Overlooked in all this caviling is the actual ability and character of the person in question. Indeed, about the best quality to recommend Harriet Miers just now is that she is not at all the sort of person who goes about readily and confidently dismissing other people as third-raters, hacks and mediocrities. She has too much class for that.
It is true that Harriet Miers, in everything she does, gives high attention to detail. And the trait came in handy with drafts of presidential speeches, in which she routinely exposed weak arguments, bogus statistics and claims inconsistent with previous remarks long forgotten by the rest of us. If one speech declared X "our most urgent domestic priority," and another speech seven months earlier had said it was Y, it would be Harriet Miers alone who noted the contradiction.
The accounts of the nominee's work habits are also true. But even better, when the lights went on at 5:30 a.m. or so in office of the staff secretary or the legal counsel, she was not starting the day with a scan of the newspapers in search of her own name. [Ouch! And SO accurate!]

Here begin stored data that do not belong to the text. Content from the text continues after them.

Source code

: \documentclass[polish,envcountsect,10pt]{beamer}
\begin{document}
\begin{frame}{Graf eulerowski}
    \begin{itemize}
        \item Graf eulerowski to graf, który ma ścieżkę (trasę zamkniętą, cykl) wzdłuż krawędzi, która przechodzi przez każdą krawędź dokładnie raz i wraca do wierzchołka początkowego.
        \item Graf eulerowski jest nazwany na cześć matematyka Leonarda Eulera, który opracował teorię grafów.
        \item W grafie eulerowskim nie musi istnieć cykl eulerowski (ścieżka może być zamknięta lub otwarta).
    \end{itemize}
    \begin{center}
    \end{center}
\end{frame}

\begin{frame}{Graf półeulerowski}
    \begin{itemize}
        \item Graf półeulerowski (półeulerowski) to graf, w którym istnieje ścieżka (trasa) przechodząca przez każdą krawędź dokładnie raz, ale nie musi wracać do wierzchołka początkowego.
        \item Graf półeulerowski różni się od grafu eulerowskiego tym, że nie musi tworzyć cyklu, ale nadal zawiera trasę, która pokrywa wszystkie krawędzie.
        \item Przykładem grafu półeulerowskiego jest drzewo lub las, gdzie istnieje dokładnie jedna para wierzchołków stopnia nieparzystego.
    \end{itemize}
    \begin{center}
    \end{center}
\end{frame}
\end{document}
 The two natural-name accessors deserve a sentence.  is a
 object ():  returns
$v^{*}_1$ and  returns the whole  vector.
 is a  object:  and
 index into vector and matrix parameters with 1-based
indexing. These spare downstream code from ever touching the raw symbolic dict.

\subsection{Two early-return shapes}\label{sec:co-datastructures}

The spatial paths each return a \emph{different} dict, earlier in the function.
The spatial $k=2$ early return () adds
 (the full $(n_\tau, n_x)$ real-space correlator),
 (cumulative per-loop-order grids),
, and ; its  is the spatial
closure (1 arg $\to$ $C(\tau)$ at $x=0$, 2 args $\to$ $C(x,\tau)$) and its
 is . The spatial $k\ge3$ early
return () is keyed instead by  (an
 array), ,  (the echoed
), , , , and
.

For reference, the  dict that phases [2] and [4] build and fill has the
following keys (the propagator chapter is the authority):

And all of us who leave our White House jobs and go on to write and trade on our service to the president could stand to learn more from Harriet Miers about service to a president. Whenever she was in the room, calmly listening and observing, you knew that on any matter, great or small, at least one person involved had in mind only the interests of the president, the office and the nation.
Although it is conceivable that President Bush has had his fill of advice from overreaching pundits, that is not why he chose Harriet Miers. Maybe he didn't want somebody who had been planning for 20 years for a place on the Supreme Court. Maybe he has looked around every so often and noticed that the least assuming person in the room was also the most capable and discerning. Or maybe he remembered how the hardest-working person in the White House found time to prepare the will of a terminally ill 27-year-old colleague, and to spend nights and mornings staying with her and praying with her.

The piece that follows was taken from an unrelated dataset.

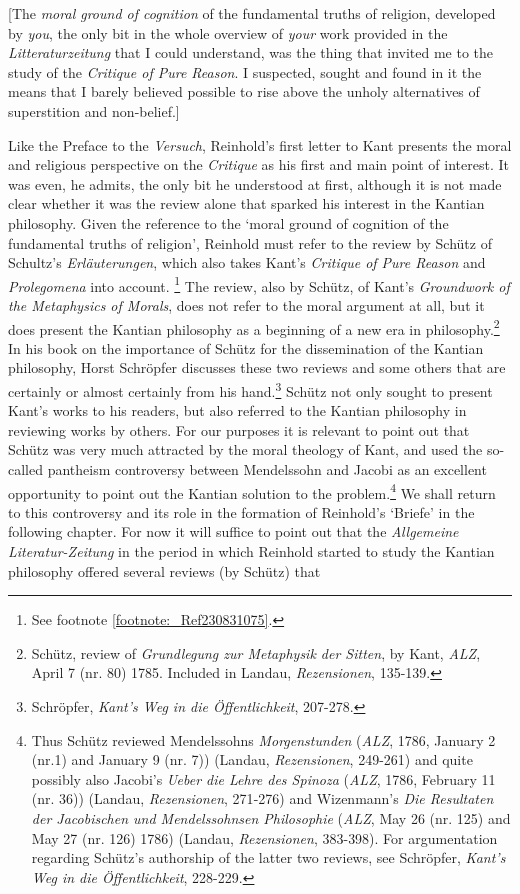 [The \textit{moral ground of cognition} of the fundamental truths of religion, developed by \textit{you}, the only bit in the whole overview of \textit{your} work provided in the \textit{Litteraturzeitung} that I could understand, was the thing that invited me to the study of the \textit{Critique of Pure Reason}. I suspected, sought and found in it the means that I barely believed possible to rise above the unholy alternatives of superstition and non{-}belief.]

Like the Preface to the \textit{Versuch}, Reinhold's first letter to Kant presents the moral and religious perspective on the \textit{Critique} as his first and main point of interest. It was even, he admits, the only bit he understood at first, although it is not made clear whether it was the review alone that sparked his interest in the Kantian philosophy. Given the reference to the `moral ground of cognition of the fundamental truths of religion', Reinhold must refer to the review by Sch\"{u}tz of Schultz's \textit{Erl\"{a}uterungen}, which also takes Kant's \textit{Critique of Pure Reason} and \textit{Prolegomena} into account. \footnote{ See footnote \ref{footnote:_Ref230831075}. } The review, also by Sch\"{u}tz, of Kant's \textit{Groundwork of the Metaphysics of Morals}, does not refer to the moral argument at all, but it does present the Kantian philosophy as a beginning of a new era in philosophy.\footnote{ Sch\"{u}tz, review of \textit{Grundlegung zur Metaphysik der Sitten}, by Kant, \textit{ALZ}, April 7 (nr. 80) 1785. Included in Landau, \textit{Rezensionen}, 135{-}139. } In his book on the importance of Sch\"{u}tz for the dissemination of the Kantian philosophy, Horst Schr\"{o}pfer discusses these two reviews and some others that are certainly or almost certainly from his hand.\footnote{ Schr\"{o}pfer, \textit{Kant's Weg in die \"{O}ffentlichkeit}, 207{-}278.} Sch\"{u}tz not only sought to present Kant's works to his readers, but also referred to the Kantian philosophy in reviewing works by others. For our purposes it is relevant to point out that Sch\"{u}tz was very much attracted by the moral theology of Kant, and used the so{-}called pantheism controversy between Mendelssohn and Jacobi as an excellent opportunity to point out the Kantian solution to the problem.\footnote{ Thus Sch\"{u}tz reviewed Mendelssohns \textit{Morgenstunden} (\textit{ALZ}, 1786, January 2 (nr.1) and January 9 (nr. 7)) (Landau, \textit{Rezensionen}, 249{-}261) and quite possibly also Jacobi's \textit{Ueber die Lehre des Spinoza }(\textit{ALZ}, 1786, February 11 (nr. 36)) (Landau, \textit{Rezensionen}, 271{-}276) and Wizenmann's \textit{Die Resultaten der Jacobischen und Mendelssohnsen Philosophie} (\textit{ALZ}, May 26 (nr. 125) and May 27 (nr. 126) 1786) (Landau, \textit{Rezensionen}, 383{-}398). For argumentation regarding Sch\"{u}tz's authorship of the latter two reviews, see Schr\"{o}pfer, \textit{Kant's Weg in die \"{O}ffentlichkeit}, 228{-}229. } We shall return to this controversy and its role in the formation of Reinhold's `Briefe' in the following chapter. For now it will suffice to point out that the \textit{Allgemeine Literatur{-}Zeitung} in the period in which Reinhold started to study the Kantian philosophy offered several reviews (by Sch\"{u}tz) that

Whatever his reasons, what America got is a nominee of enormous legal ability and ferocious integrity, and in the bargain a gracious Christian woman only more qualified for her new role because she would never have sought it for herself. And in a few years, when the same critics we hear now are extolling the clarity, consistency and perhaps even the "brilliance" of judicial opinions, that's when you'll know it's the Miers court.